The luck of the Irish
For some inexplicable reason every time I visit Ireland something not very nice happens to me. Either my luggage is lost or the weather is the worst its has been in 100 years. This time, a tooth broke on the night of my arrival, while I demonstrating to friends how to chew through the small olives I brought for them from our lovely island of Aphrodite.
“They are not very urban,” I was telling Virpi and Iain just a minute before it happened. “They are rather peasant and not very attractive. But this is their real charm – they are authentic even if they lack flesh. These olives embody the real Mediterranean. Not the Harrods’ version of it.”
Obviously, the olives didn’t like my explanation and took a revenge. And it was just the beginning of a chain of misfortunes that took place. After the tooth, I had a problem with a garden lamp that my friends were unable to switch off at night. It kept me awake so I offered to throw stones at it to break the bulb. My friends, unfortunately, refused.
Yesterday, exhausted by this eternal brightness beaming directly into my window and almost equally eternal toothache, I overslept and instead of getting on a 7am train to Belfast, with great difficulty managed to arrive at the station at 11. Of course, had I been on holiday the time would not have mattered. But the journey up north meant business so by midday, all the people who I was to meet there became impatient, and my various mobiles, British, Irish and Cypriot, began receiving inquires about my whereabouts. I knew I would have to start calling back but hated the idea of paying Areeba or Vodafone money they didn’t deserve.
“Excuse me, have they cancelled roaming charges between Ireland and the UK?” I turned to an Irish lady sitting opposite me. “I have the impression they said they would.”
“No, they haven’t but they are not too high now,” she answered. “Only about 50 cents or pence per call or something like that.”
Fifty pence per call didn’t sound as bad as what the average Cypriot has to pay to make a call from Elefteria Square to Arab Ahmet but still, when multiplied by ten, it didn’t make any sense. It was like going back home: island, division, problems, irrational costs, conflict resolution attempts. Suddenly, I knew why I was there.

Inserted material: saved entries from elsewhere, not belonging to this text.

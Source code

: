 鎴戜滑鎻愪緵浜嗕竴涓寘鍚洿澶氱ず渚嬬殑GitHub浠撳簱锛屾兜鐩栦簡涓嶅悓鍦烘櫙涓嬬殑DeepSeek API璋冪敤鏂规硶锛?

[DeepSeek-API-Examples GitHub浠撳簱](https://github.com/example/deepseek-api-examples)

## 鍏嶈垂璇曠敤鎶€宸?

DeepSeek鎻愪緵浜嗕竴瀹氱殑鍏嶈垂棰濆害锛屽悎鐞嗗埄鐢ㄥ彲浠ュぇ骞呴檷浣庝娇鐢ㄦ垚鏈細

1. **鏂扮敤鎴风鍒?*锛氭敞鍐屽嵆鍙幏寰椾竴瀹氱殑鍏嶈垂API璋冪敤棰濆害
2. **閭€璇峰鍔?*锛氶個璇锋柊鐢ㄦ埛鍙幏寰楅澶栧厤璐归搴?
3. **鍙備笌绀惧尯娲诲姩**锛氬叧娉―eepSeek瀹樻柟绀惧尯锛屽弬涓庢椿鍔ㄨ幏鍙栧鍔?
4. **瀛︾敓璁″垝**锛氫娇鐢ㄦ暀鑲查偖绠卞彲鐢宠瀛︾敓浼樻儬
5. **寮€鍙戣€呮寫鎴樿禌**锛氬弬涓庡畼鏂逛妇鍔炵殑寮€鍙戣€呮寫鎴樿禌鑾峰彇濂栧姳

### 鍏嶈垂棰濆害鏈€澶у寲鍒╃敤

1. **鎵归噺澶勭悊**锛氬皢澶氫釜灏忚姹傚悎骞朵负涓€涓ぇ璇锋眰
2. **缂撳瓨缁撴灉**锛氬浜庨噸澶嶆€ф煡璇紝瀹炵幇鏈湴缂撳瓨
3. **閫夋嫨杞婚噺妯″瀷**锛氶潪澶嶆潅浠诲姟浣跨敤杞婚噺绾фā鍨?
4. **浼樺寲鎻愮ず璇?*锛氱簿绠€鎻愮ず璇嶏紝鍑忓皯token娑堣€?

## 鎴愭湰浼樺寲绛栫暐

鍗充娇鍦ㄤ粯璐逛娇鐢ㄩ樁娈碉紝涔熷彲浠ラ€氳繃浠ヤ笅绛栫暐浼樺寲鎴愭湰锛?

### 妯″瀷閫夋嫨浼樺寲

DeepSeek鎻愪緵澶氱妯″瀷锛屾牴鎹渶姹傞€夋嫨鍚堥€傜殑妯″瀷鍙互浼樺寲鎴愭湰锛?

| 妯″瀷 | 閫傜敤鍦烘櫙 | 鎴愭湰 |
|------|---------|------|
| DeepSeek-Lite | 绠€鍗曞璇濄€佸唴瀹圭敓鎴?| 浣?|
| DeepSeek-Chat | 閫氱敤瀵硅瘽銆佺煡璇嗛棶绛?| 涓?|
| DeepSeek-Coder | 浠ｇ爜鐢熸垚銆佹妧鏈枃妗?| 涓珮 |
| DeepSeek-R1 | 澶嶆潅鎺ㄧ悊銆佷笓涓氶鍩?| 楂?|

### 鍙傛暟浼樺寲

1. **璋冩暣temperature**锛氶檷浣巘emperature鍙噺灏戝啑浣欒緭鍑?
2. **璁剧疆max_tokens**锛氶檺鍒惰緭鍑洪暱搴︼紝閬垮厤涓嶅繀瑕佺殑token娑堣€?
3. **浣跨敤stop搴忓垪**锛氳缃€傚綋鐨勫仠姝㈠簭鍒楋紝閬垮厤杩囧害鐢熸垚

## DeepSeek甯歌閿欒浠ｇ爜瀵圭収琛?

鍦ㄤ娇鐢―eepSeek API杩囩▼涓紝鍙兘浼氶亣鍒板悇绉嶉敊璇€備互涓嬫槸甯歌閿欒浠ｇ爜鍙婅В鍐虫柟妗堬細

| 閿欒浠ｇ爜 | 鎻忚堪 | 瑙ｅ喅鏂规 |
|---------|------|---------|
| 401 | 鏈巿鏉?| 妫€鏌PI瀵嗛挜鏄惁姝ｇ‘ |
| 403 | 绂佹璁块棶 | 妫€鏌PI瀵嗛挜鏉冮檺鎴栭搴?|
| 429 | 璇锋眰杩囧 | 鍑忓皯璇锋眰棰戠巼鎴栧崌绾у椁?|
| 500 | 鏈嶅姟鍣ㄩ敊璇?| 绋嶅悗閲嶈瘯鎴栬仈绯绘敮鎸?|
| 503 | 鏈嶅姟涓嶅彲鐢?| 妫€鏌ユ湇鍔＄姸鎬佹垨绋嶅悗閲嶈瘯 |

An hour later I arrived in Belfast and collected a bunch of “what’s on” leaflets from the counter next to the ticket office. Next to them, there was a colourful magazine in Polish. A big headline across its front page read: “Would you like to become a policeman in Northern Ireland?”.
“Sounds good to me,” I thought and started considering applying.” Good salary, insurance, pension scheme, plus hypothetically I am a Catholic so I have a good chance. Here it is, a community in progress. If I tried to get this job in Cyprus they would die of laughter.”
In front of the station, I was stopped by an enterprising black cab driver. “Fancy a political tour, love?” he said. “Falls Road, Shankill Road, murals? And I will tell you all about the killings.”
I told him where I wanted to go and twenty minutes later I was there: in the middle of Belfast’s ‘Green Line’ with its equivalent of Ledra Palace or Fulbright Centre’s “bi-communal meeting point”, where I was to talk with a man involved in just such activities.
And this is when my luck returned. The guy lacked two front teeth so bonding with him was a piece of cake. Over lunch I explained to him why at present I could only eat tuna sandwiches and soup, and afterwards felt OK to ask what happened to his eating devices, hoping he would tell me he had them knocked out by the IRA or Iain Paisley. The truth, however, was much more prosaic.
“Diabetes,” he said. “They fell out a year ago but I have to wait for the NHS to give me an appointment to get new ones and it is going to happen some time next month.”
Then we started talking about Poles in Northern Ireland and the fact that a lot of them lived in the Protestant areas, which in certain circles created the worry that during forthcoming elections, as Catholics, they would vote for Republicans and change the balance of power. “Republicans worry that too many Poles in the police will mean no space for local Catholics. Unionists worry that because Poles are Catholics they will vote for Republicans.” The man explained the details of Northern Ireland’s politics while I thought how lucky we Poles are in Cyprus, where nobody worries about us as long as we don’t start rickshaw business.